The researchers conclude that TLK1 and TLK2 conserve genomic integrity and cell viability and that they have largely redundant functions in adults.

TLK1 and TLK2 in cancer

In the field of cancer, it is known that TLK2 shows increased expression in a subtype of breast tumour and that this increase contributes to cancer progression. Furthermore, TLK1 and TLK2 are involved in cell proliferation, and the activity of these two genes is believed to be necessary for the growth of tumour cells. Given these considerations, both TLK1 and TLK2 may be potential anti-cancer targets.

To address this question, Stracker’s lab, which is devoted to studying the relationship between Genomic Instability and Cancer, is working towards the identification of TLK1 and TLK2 inhibitors in order to examine the function of these genes in models of cancer.

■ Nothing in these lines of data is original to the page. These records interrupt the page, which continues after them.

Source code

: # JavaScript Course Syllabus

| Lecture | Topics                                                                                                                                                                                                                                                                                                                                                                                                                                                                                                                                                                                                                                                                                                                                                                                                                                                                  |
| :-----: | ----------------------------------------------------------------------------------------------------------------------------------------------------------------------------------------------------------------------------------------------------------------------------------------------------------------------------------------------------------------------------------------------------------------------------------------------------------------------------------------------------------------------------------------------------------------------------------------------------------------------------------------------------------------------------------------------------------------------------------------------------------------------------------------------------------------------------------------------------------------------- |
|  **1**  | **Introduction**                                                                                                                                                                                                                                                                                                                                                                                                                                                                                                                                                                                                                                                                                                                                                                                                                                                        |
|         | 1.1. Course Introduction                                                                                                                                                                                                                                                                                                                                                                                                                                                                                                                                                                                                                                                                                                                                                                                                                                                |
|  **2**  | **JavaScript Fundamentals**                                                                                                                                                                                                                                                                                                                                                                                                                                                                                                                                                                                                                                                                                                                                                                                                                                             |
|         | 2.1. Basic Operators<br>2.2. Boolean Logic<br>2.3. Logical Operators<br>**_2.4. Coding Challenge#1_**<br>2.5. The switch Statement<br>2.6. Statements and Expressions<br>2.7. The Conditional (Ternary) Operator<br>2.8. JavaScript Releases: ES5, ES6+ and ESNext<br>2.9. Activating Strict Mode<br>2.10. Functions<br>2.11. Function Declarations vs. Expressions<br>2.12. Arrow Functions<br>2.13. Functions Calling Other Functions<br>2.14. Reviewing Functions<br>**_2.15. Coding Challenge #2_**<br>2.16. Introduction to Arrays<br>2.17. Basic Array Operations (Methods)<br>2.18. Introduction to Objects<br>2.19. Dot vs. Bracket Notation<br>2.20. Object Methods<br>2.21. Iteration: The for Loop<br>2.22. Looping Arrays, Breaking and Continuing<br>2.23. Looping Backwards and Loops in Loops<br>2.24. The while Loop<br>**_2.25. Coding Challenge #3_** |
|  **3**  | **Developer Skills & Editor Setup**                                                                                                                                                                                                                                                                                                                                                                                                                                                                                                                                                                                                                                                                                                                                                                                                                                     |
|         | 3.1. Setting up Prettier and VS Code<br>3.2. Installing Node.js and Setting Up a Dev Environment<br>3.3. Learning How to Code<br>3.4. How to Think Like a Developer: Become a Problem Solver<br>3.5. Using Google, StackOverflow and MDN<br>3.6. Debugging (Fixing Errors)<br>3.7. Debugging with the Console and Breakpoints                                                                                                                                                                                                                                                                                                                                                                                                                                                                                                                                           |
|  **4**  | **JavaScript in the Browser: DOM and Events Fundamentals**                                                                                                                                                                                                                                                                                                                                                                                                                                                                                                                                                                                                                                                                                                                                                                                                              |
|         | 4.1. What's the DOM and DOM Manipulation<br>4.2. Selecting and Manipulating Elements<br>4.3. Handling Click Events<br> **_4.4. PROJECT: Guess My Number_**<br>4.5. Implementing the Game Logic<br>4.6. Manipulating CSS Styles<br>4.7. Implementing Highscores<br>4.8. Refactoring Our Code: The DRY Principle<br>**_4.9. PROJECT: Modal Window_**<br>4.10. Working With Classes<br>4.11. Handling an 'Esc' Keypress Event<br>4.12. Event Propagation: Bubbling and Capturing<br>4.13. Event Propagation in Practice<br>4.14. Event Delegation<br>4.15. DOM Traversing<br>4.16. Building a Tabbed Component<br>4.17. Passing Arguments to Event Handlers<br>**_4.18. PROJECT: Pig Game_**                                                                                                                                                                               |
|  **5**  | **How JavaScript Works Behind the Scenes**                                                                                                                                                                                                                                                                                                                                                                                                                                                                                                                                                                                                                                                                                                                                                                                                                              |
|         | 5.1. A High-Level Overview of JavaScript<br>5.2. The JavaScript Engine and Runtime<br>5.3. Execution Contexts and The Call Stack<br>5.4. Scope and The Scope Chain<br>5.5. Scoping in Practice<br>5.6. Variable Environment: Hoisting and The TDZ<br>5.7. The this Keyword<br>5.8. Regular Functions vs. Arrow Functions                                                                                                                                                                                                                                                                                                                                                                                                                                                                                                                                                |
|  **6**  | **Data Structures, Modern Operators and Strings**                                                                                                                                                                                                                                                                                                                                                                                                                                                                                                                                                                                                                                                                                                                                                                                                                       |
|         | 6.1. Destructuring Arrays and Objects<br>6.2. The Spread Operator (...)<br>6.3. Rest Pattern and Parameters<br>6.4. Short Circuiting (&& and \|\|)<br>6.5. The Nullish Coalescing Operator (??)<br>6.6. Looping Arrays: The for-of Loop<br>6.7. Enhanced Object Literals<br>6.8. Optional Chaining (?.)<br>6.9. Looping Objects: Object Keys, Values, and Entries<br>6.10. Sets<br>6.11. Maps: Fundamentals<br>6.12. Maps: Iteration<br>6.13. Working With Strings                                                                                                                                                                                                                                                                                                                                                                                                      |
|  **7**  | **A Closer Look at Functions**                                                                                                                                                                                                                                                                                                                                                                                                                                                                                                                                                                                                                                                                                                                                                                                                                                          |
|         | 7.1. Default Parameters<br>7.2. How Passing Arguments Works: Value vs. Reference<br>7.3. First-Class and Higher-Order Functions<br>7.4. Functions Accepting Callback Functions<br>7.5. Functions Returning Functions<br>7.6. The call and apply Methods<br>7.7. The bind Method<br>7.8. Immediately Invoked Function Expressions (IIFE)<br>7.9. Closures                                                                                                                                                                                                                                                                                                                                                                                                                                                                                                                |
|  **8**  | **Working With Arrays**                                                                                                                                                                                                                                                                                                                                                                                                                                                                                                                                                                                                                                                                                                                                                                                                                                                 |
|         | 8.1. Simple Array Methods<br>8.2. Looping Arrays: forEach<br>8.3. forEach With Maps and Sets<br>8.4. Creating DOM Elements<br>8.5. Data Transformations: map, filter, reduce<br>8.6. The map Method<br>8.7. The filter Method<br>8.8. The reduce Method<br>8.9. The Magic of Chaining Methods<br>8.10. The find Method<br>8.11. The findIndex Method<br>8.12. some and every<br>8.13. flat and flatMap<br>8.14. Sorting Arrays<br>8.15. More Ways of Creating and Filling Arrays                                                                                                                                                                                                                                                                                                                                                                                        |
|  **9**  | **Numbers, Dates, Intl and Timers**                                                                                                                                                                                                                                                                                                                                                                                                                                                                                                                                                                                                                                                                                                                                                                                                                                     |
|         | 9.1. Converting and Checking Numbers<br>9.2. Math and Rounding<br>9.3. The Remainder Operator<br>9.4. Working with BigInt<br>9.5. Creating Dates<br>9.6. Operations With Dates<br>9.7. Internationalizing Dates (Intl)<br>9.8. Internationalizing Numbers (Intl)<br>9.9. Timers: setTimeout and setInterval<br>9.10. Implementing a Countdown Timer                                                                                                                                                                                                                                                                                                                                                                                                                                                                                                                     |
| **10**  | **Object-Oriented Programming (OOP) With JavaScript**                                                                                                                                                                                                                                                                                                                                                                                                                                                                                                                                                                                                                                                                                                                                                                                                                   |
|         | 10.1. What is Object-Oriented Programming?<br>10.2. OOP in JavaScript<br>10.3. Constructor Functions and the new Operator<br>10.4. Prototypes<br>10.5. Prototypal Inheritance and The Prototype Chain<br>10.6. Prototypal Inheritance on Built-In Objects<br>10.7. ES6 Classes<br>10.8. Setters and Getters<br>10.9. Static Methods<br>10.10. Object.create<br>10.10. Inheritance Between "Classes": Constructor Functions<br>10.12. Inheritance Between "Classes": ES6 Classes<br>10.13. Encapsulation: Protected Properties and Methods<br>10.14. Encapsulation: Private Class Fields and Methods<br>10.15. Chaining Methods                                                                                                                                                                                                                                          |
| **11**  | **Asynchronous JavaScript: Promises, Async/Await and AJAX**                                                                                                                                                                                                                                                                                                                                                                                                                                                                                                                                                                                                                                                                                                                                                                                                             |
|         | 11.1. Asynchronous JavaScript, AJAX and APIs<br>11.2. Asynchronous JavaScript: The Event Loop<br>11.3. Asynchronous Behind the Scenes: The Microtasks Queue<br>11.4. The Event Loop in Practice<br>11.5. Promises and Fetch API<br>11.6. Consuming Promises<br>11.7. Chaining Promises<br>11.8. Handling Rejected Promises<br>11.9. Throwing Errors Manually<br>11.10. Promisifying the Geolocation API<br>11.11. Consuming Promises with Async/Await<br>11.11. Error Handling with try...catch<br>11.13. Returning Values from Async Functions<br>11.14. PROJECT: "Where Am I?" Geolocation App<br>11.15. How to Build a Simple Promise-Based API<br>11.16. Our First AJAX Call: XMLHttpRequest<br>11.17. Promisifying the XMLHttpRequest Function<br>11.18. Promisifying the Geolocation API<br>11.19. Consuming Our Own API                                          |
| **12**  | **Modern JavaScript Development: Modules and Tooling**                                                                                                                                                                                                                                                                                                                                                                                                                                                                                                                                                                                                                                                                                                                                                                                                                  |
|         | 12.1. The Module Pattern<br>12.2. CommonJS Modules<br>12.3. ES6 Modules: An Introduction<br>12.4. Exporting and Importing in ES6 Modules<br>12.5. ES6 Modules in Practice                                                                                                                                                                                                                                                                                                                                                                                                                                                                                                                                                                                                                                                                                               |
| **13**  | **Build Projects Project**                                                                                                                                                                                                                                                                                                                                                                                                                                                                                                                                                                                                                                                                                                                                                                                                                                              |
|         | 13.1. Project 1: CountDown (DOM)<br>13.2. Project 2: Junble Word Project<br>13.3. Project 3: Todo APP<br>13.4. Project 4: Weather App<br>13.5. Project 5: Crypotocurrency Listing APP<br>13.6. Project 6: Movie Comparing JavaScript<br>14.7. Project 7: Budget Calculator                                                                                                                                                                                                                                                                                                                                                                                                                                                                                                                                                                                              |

The study published today has been done in collaboration with researchers from the University of Utrecht, The Netherlands, from the Princess Margaret Cancer Centre in Toronto, Canada, and from the University of Copenhagen, Denmark. The study has been funded through ERDFs granted by the Spanish Ministry of Economy and Competitiveness.

Reference article:

Sandra Segura-Bayona, Philip A Knobel, Helena González-Burón, Sameh A Youssef, Aida Peña-Blanco, Étienne Coyaud, Teresa López-Rovira, Katrin Rein, Lluís Palenzuela, Julien Colombelli, Stephen Forrow, Brian Raught, Anja Groth, Alain de Bruin, and Travis H Stracker

Differential requirement for Tousled-like kinases 1 and 2 in mammalian development

Cell Death and Differentiation (2017): doi: 10.1038/cdd.2017.108

 

About IRB Barcelona

Created in 2005 by the Generalitat de Catalunya (Government of Catalonia) and University of Barcelona, IRB Barcelona is a Severo Ochoa Centre of Excellence, a seal that was awarded in 2011. The institute is devoted to conducting research of excellence in biomedicine and to transferring results to clinical practice, thus improving people’s quality of life, while simultaneously promoting the training of outstanding researchers, technology transfer, and public communication of science. Its 25 laboratories and seven core facilities address basic questions in biology and are orientated to diseases such as cancer, metastasis, Alzheimer’s, diabetes, and rare conditions. IRB Barcelona is an international centre that hosts 400 employees and 32 nationalities. It is located in the Barcelona Science Park. IRB Barcelona forms part of the Barcelona Institute of Science and Technology (BIST) and the “Xarxa de Centres de Recerca de Catalunya” (CERCA).